Charles Darwin wrote The Descent of Man. I’m going to write far more briefly and light-heartedly about The Descent of One Mans Pass. His is 900 pages long and has sex in it. Mine is one page and only has suffering.

It was Barbara’s fault, of course. She was the instigator and in a fair and just world she would have been given a heavy backpack and her kierie would have been confiscated. As it is, she hared down like a springhaas, leaving the other four of us who deserted the platoon for our ‘shortcut,’ gasping in her wake.

– Nigel Hemming’s unusual shot of One Mans Pass from directly above –

‘It’s steep but it’s not far,’ I said confidently, clearly remembering the last time I had descended this pass on Platberg, or Ntabazwe – only about fifty years ago when I was a fit, lightweight klipspringer. Well! The first, rocky, section turned out to be twice as long as I’d remembered; and someone had loosened the rocks:

– dancing on the dolerite down One Mans Pass – it carried on and on –

This part ended at the sandstone cave, which meant we had ‘conquered’ the dolerite cliff section, if we remembered Leon’s geology lesson correctly.

– Tim in sandstone cave where his ancestors left graffitti – J Jacobs – but couldn’t spell their name –

The second section is the grassy-rocky section which I also remembered well – except it was also much longer now. Perhaps there’s been a tectonic upwelling since I last did it?
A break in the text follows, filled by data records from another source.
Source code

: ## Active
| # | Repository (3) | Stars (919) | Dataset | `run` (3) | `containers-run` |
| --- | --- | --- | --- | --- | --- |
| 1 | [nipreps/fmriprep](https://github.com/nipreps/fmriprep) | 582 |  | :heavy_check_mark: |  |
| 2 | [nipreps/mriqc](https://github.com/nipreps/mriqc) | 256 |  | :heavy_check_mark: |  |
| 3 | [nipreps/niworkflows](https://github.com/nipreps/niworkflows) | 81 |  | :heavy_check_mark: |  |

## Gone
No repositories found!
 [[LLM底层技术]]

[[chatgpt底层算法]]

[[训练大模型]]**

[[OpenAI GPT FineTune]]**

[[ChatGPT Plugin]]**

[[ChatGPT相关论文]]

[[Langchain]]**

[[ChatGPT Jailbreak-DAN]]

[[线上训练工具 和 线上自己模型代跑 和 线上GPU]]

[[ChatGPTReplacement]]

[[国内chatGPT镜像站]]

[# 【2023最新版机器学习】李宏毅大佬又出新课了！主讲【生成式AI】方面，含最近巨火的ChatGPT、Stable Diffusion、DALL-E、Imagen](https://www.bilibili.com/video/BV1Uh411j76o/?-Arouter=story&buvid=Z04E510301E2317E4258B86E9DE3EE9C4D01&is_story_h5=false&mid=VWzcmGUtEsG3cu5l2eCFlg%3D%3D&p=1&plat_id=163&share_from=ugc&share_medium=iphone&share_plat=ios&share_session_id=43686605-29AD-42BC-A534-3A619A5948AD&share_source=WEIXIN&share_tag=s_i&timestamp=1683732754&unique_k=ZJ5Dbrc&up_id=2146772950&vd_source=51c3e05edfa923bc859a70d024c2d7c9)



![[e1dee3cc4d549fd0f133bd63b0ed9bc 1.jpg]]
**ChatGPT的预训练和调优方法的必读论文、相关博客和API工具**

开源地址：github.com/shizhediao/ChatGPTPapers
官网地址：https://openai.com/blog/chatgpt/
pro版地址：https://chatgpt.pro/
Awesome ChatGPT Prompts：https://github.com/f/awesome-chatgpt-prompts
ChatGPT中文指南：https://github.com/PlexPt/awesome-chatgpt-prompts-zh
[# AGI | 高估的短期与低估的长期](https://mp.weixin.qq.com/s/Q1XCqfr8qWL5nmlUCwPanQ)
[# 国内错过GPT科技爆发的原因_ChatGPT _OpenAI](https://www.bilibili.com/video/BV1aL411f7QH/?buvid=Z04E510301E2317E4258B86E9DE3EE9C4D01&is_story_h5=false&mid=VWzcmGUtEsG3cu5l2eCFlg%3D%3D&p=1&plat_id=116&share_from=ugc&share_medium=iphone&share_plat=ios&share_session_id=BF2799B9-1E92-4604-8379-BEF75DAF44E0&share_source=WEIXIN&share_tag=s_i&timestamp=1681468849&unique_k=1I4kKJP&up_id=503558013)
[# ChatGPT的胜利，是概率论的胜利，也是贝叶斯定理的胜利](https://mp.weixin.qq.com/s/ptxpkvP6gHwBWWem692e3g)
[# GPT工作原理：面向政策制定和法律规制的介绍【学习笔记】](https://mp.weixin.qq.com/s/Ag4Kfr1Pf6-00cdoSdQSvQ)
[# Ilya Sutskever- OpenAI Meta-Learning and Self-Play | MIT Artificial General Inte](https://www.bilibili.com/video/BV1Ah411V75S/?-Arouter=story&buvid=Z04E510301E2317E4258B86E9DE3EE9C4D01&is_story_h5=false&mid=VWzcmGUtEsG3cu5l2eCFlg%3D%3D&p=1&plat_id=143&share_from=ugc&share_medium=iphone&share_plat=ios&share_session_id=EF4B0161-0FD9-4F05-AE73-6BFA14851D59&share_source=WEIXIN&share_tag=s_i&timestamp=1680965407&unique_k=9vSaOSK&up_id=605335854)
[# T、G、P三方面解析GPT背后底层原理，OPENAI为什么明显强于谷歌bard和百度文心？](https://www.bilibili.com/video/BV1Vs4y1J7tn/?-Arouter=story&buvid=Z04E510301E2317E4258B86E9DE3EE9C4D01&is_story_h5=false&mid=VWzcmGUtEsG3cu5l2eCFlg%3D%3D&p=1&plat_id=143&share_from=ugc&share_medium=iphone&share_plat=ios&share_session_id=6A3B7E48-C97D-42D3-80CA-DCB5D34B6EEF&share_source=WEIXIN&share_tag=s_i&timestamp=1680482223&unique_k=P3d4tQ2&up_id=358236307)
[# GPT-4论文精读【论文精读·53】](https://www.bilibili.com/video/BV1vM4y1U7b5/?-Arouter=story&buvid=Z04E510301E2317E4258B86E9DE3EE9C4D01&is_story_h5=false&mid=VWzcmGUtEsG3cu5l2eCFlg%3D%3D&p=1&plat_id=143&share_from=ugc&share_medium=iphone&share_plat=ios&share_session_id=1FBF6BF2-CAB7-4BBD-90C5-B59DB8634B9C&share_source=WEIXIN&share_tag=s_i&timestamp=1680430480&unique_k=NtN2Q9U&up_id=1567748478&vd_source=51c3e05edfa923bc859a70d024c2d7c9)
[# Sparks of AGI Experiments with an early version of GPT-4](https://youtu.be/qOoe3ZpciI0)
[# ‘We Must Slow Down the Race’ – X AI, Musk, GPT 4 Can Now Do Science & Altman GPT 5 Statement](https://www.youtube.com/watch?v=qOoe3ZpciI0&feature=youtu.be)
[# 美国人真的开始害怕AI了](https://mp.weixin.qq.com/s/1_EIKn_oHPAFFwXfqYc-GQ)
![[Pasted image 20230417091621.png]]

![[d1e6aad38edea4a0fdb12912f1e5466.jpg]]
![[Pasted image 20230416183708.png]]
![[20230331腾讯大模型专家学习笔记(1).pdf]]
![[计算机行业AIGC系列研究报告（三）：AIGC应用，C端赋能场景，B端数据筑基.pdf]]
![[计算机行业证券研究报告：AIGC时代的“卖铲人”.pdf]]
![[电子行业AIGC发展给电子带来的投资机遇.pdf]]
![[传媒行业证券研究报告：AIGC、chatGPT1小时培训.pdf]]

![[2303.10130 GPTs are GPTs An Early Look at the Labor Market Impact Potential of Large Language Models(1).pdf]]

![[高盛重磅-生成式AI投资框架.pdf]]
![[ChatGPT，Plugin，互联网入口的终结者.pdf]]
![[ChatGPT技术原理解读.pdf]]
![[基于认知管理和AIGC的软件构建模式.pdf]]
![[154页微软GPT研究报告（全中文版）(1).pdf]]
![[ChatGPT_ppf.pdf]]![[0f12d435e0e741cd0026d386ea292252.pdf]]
– descent of One mans Pass – grassy slip part –

. . then a section I had completely forgotten about. A bonus section, you could say.

. . a last little bit:

. . and we were on terra firma horizontalis, on the Bloekombos site of many a happy Methodist Sunday School picnic in the ‘sixties. As Tim correctly pointed out: As Methylated Spirits, we were only allowed tea and ginger beer at our picnics.

Now all we had to do was walk on the level to the Akkerbos – or Oak Forest – which I clearly remembered as being at point A:

– Platberg – and the Akkerbos which somehow moved east in the last few decades – tectonic shift, no doubt –

. . but which is actually, and disconcertingly, at point B.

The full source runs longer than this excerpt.